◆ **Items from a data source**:
------------------------

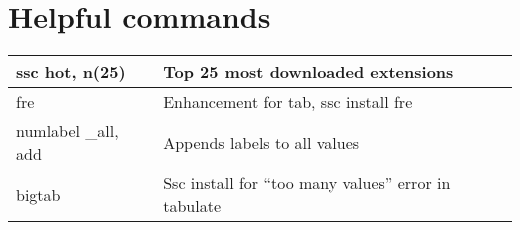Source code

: \documentclass{article}
\begin{document}
\section{Helpful commands}
\begin{table}[h]
\centering
\begin{tabularx}{\linewidth}{ X X }
\hline
ssc hot, n(25) & Top 25 most downloaded extensions \\\hline 
fre & Enhancement for tab, ssc install fre \\\hline 
numlabel \_all, add & Appends labels to all values \\\hline 
bigtab & Ssc install for “too many values” error in tabulate \\\hline 
 \end{tabularx}
\end{table}
\end{document}
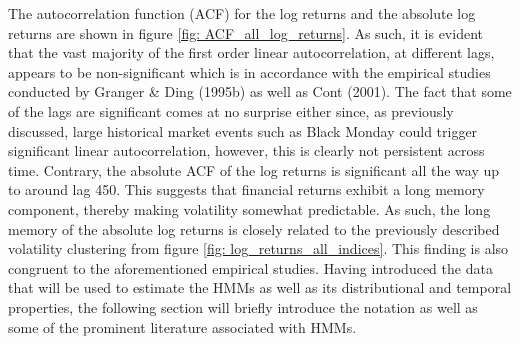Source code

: The autocorrelation function (ACF) for the log returns and the absolute log returns are shown in figure \ref{fig: ACF_all_log_returns}. As such, it is evident that the vast majority of the first order linear autocorrelation, at different lags, appears to be non-significant which is in accordance with the empirical studies conducted by Granger \& Ding (1995b) as well as Cont (2001). The fact that some of the lags are significant comes at no surprise either since, as previously discussed, large historical market events such as Black Monday could trigger significant linear autocorrelation, however, this is clearly not persistent across time. Contrary, the absolute ACF of the log returns is significant all the way up to around lag 450. This suggests that financial returns exhibit a long memory component, thereby making volatility somewhat predictable. As such, the long memory of the absolute log returns is closely related to the previously described volatility clustering from figure \ref{fig: log_returns_all_indices}. This finding is also congruent to the aforementioned empirical studies. Having introduced the data that will be used to estimate the HMMs as well as its distributional and temporal properties, the following section will briefly introduce the notation as well as some of the prominent literature associated with HMMs.
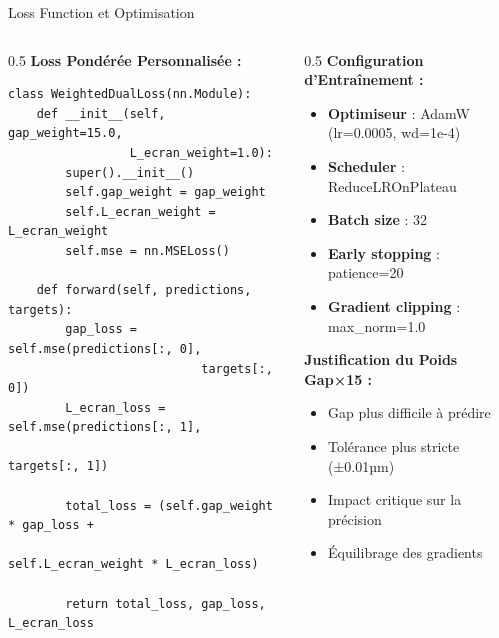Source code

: \documentclass[aspectratio=169]{beamer}
\begin{document}
\begin{frame}[fragile]{Loss Function et Optimisation}
    \begin{columns}
        \begin{column}{0.5\textwidth}
            \textbf{Loss Pondérée Personnalisée :}
            \begin{lstlisting}[caption=WeightedDualLoss]
class WeightedDualLoss(nn.Module):
    def __init__(self, gap_weight=15.0, 
                 L_ecran_weight=1.0):
        super().__init__()
        self.gap_weight = gap_weight
        self.L_ecran_weight = L_ecran_weight
        self.mse = nn.MSELoss()
    
    def forward(self, predictions, targets):
        gap_loss = self.mse(predictions[:, 0], 
                           targets[:, 0])
        L_ecran_loss = self.mse(predictions[:, 1], 
                               targets[:, 1])
        
        total_loss = (self.gap_weight * gap_loss + 
                     self.L_ecran_weight * L_ecran_loss)
        
        return total_loss, gap_loss, L_ecran_loss
            \end{lstlisting}
        \end{column}
        \begin{column}{0.5\textwidth}
            \textbf{Configuration d'Entraînement :}
            \begin{itemize}
                \item \textbf{Optimiseur} : AdamW (lr=0.0005, wd=1e-4)
                \item \textbf{Scheduler} : ReduceLROnPlateau
                \item \textbf{Batch size} : 32
                \item \textbf{Early stopping} : patience=20
                \item \textbf{Gradient clipping} : max\_norm=1.0
            \end{itemize}
            
            \vspace{0.3cm}
            \textbf{Justification du Poids Gap×15 :}
            \begin{itemize}
                \item Gap plus difficile à prédire
                \item Tolérance plus stricte (±0.01µm)
                \item Impact critique sur la précision
                \item Équilibrage des gradients
            \end{itemize}
        \end{column}
    \end{columns}
\end{frame}
\end{document}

------------------------

◆ **WHAT THE TASK ASKS**:
Check the data above and report how many lines include the word "documentclass", using a bare number.

◆ **TASK SOLUTION**:
2